→ Prompt:
Report every line of the records that includes the word "print".

Stored data
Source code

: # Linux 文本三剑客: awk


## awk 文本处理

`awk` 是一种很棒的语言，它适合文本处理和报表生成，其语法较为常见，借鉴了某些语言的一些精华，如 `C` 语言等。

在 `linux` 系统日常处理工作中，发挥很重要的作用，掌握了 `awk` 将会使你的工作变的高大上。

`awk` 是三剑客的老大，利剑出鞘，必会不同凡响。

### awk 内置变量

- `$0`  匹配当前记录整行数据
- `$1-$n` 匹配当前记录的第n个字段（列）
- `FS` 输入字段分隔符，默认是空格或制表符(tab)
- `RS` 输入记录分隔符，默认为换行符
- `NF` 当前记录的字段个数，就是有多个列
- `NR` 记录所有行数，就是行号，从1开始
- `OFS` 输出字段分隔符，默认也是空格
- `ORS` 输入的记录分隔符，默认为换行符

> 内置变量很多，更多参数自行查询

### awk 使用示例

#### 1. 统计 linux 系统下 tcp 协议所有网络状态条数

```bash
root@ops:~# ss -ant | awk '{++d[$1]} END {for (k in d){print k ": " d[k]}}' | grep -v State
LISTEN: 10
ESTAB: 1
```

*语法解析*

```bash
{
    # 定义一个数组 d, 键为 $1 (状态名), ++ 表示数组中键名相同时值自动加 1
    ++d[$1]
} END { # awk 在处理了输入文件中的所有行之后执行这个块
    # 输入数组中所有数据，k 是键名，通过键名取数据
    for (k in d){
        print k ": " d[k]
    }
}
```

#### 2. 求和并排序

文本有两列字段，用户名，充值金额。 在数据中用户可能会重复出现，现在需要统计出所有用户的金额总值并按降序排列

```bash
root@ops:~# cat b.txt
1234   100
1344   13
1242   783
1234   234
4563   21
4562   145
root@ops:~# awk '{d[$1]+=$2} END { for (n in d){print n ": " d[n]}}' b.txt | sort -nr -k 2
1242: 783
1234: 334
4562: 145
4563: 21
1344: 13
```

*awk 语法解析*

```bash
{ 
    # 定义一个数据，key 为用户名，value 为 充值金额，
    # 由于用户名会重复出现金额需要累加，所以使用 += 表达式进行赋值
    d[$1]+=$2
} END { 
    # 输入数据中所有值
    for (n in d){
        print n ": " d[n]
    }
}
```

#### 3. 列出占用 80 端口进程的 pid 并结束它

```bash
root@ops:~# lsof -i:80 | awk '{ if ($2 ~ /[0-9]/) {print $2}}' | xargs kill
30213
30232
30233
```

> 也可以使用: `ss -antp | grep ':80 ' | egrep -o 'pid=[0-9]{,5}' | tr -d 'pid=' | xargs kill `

→ Response to the exercise:
root@ops:~# ss -ant | awk '{++d[$1]} END {for (k in d){print k ": " d[k]}}' | grep -v State
        print k ": " d[k]
root@ops:~# awk '{d[$1]+=$2} END { for (n in d){print n ": " d[n]}}' b.txt | sort -nr -k 2
        print n ": " d[n]
root@ops:~# lsof -i:80 | awk '{ if ($2 ~ /[0-9]/) {print $2}}' | xargs kill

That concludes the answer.